By Andrew C. McCarthy
"Jonathan Turley has penned an op-ed in the Los Angeles Times claiming
that Michael Mukasey, President Bush’s nominee to become the next
attorney general, should be disqualified for failing to condemn
waterboarding as torture. According to Turley, Judge Mukasey’s
confirmation-hearing testimony was evasive, and the nominee flatly
lied to the committee when he said he did not know what was involved
in the technique called “waterboarding.” The accusation about lying is
noxious and what passes for legal reasoning in Turley’s piece is
especially shameful for a George Washington University law professor.
To begin with, interrogation tactics used in top-secret Central
Intelligence Agency programs are classified. The fact that Professor
Turley, Judge Mukasey, I, or anyone else may know, as a general
matter, what waterboarding is does not mean we know how it has been
practiced (assuming it has been practiced) by the CIA. Just a brief
perusal of the available literature on the Internet demonstrates that
there are variations — and those are just the ones we know about.
Unlike solipsistic law professors, nominees for high public office are
not at liberty to bloviate while testifying under oath at a hearing,
especially when their words might have serious consequences for other
people. Interrogation tactics have been the subject of intense debate
and ambiguous congressional compromise over the last several years.
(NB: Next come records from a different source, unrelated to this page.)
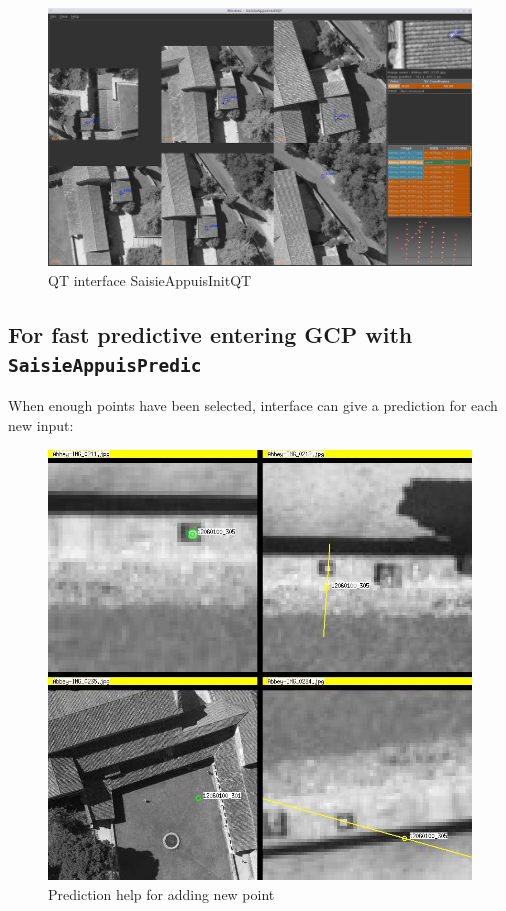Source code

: \begin{figure}[H]
\begin{center}
\includegraphics[width=160mm]{FIGS/Saisie/SaisieAppuisInitQT.jpg}
\end{center}
\caption{QT interface SaisieAppuisInitQT}
\label{FIG:SaisieAppuis:QT}
\end{figure}

\subsection{For fast predictive entering GCP with {\tt SaisieAppuisPredic}}

When enough points have been selected, interface can give a prediction for each new input:

\begin{figure}[H]
\begin{center}
\includegraphics[width=120mm]{FIGS/Saisie/prediction.jpg}
\end{center}
\caption{Prediction help for adding new point}
\label{FIG:SaisieAppuis:prediction}
\end{figure}

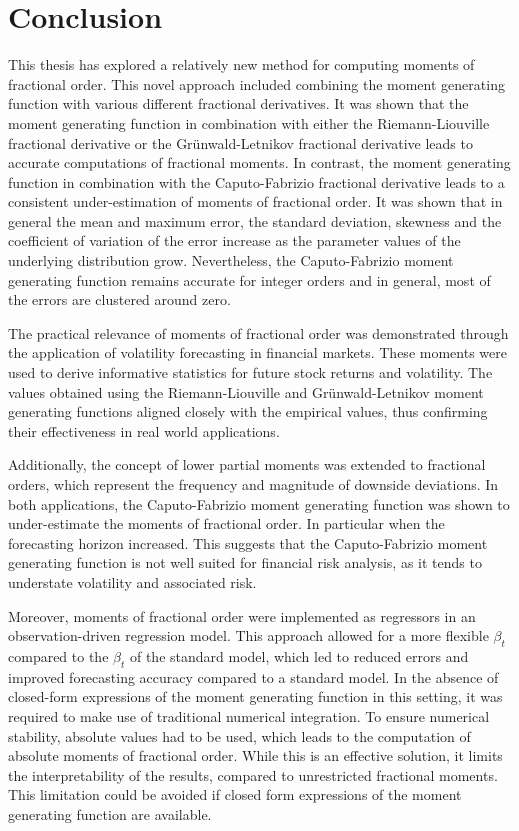 \section{Conclusion}\label{s:con}
This thesis has explored a relatively new method for computing moments of fractional order. This novel approach included combining the moment generating function with various different fractional derivatives. It was shown that the moment generating function in combination with either the Riemann-Liouville fractional derivative or the Grünwald-Letnikov fractional derivative leads to accurate computations of fractional moments. In contrast, the moment generating function in combination with the Caputo-Fabrizio fractional derivative leads to a consistent under-estimation of moments of fractional order.
It was shown that in general the mean and maximum error, the standard deviation, skewness and the coefficient of variation of the error increase as the parameter values of the underlying distribution grow. Nevertheless, the Caputo-Fabrizio moment generating function remains accurate for integer orders and in general, most of the errors are clustered around zero. 

The practical relevance of moments of fractional order was demonstrated through the application of volatility forecasting in financial markets. These moments were used to derive informative statistics for future stock returns and volatility. The values obtained using the Riemann-Liouville and Grünwald-Letnikov moment generating functions aligned closely with the empirical values, thus confirming their effectiveness in real world applications.

Additionally, the concept of lower partial moments was extended to fractional orders, which represent the frequency and magnitude of downside deviations. In both applications, the Caputo-Fabrizio moment generating function was shown to under-estimate the moments of fractional order. In particular when the forecasting horizon increased. This suggests that the Caputo-Fabrizio moment generating function is not well suited for financial risk analysis, as it tends to understate volatility and associated risk. 

Moreover, moments of fractional order were implemented as regressors in an observation-driven regression model. This approach allowed for a more flexible \(\beta_t\) compared to the \(\beta_t\) of the standard model, which led to reduced errors and improved forecasting accuracy compared to a standard model. In the absence of closed-form expressions of the moment generating function in this setting, it was required to make use of traditional numerical integration. To ensure numerical stability, absolute values had to be used, which leads to the computation of absolute moments of fractional order. While this is an effective solution, it limits the interpretability of the results, compared to unrestricted fractional moments. This limitation could be avoided if closed form expressions of the moment generating function are available.
\newline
The truth, as any careful law professor should know, is that it is
difficult to say exactly what the law is. The people who make the law
have quite consciously seen to that.
One thing we do know, however, is that at risk are the careers and
potential legal jeopardy of American intelligence officers who have
relied on Justice Department opinions in conducting interrogations
since September 11, 2001. Judge Mukasey is just a nominee, not the
attorney general. As he has testified, he has not been read into the
classified details of either the interrogation program or the guidance
apparently issued by Justice’s Office of Legal Counsel in various
memos, most recently (according to a New York Times report) in 2005.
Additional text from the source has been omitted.